11.5.2 Testing Procedures

Strict optimization and testing procedures are a necessary condition to obtain robust trading strategies. The three main phases in the development of new trading models are as follows:



The development and optimization of new trading strategies

The historical performance tests to select the strategies from data that were not used to optimize the models

Real-time tests to confirm the performance of the selected models

The amount of historical data available for both the development (optimization) and the testing of a new trading model is always of finite size. On one side, to obtain meaningful and robust optimization results, a data sample as large as possible is requested. On the other side, the same is true for the statistical tests of the performance of a new model. Of course, the same data cannot be used for both the optimization and for the test of a trading strategy. The available historical data must be split into a minimum of two different sample periods. One period, named the in-sample, is used for the optimization and the other one, named the out-of-sample, for the performance tests.

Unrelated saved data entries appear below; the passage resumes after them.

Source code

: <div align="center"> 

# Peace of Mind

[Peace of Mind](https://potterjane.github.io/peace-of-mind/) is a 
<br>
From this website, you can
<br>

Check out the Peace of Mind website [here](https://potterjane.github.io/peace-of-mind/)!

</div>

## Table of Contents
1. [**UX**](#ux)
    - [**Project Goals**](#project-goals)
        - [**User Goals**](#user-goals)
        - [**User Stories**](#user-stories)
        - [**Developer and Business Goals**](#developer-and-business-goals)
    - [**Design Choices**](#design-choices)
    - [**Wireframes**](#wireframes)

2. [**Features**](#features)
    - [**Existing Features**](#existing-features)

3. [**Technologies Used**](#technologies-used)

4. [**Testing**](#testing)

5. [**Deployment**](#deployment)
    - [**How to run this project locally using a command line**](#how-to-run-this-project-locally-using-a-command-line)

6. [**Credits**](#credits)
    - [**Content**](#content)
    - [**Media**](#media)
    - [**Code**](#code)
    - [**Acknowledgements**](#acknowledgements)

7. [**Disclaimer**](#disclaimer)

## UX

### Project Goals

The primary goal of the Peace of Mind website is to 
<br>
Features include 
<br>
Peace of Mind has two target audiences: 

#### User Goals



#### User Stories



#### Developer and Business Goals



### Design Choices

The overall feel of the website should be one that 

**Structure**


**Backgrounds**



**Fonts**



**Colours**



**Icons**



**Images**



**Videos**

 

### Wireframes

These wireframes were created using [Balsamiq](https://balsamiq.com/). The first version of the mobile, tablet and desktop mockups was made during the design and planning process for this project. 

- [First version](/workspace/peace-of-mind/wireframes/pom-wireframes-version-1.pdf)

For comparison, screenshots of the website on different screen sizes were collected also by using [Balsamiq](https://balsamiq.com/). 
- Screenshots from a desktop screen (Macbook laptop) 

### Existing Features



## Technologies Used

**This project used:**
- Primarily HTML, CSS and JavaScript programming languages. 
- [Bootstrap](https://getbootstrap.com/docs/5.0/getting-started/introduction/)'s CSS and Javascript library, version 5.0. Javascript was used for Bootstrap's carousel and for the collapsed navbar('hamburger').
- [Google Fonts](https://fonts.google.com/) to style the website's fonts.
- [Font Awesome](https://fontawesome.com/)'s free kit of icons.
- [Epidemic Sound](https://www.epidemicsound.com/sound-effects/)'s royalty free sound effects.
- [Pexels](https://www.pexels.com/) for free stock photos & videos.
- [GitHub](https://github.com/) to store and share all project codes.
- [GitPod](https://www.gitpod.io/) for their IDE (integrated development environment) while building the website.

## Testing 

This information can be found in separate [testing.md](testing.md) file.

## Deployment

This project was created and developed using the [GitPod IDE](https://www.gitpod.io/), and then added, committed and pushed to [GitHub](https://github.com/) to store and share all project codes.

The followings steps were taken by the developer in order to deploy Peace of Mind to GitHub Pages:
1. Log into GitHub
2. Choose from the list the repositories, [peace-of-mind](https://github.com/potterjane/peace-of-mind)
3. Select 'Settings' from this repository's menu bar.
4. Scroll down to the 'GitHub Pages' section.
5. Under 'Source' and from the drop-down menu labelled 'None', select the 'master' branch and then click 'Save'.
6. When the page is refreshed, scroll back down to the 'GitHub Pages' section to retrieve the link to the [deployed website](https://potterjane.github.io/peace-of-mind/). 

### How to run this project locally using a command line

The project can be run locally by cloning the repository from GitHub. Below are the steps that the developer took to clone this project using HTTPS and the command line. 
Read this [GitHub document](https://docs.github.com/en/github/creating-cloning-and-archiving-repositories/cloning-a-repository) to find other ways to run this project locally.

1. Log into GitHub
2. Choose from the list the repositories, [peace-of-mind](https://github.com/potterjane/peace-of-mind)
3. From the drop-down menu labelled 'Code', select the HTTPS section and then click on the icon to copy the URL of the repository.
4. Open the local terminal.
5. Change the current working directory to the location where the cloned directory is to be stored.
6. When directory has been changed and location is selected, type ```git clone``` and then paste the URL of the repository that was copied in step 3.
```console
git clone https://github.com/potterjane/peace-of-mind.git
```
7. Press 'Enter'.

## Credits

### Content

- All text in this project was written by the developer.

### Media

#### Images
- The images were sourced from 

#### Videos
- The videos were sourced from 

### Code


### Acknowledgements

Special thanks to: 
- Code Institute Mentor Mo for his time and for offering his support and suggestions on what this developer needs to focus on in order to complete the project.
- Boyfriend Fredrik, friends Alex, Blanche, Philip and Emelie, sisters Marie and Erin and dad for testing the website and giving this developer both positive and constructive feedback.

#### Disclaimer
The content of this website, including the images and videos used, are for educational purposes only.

Such splitting must never be modified during the optimization or the testing phase, otherwise the risk of overfitting the historical data becomes very large and the statistical tests on the model performance are unreliable.

Another problem to take into account with financial data is the long-term heteroskedasticity (i.e., the presence of clusters which correspond to periods where the average price volatility is higher and other ones where the average price volatility is lower). As many trading models can react quite differently according to the average volatility of the market prices, it is not very convenient if the two selected data sets for optimization and testing present significative differences in their statistical properties.

A rale that provides reasonable results is to use two-thirds of the historical data for the optimization and one-third for the tests. The first part of the optimization data must be kept for the indicator initialization. The size of this initialization period, also named the build-up period, depends on the type of the indicators. In the case of exponential moving averages, the size of the initialization must be approximately 12 times larger than the range of the slower moving average.

At the end of the optimization process, the performance tests are executed once. If these performance tests do not provide good results, then the new trading model must be rejected.

It is strongly recommended to avoid tiny modifications of the initial model until good performance tests are obtained, because such procedure implies that the out-of-sample data period is, in fact, used indirectly for the optimization process itself, and again opens the door to overfitting problems.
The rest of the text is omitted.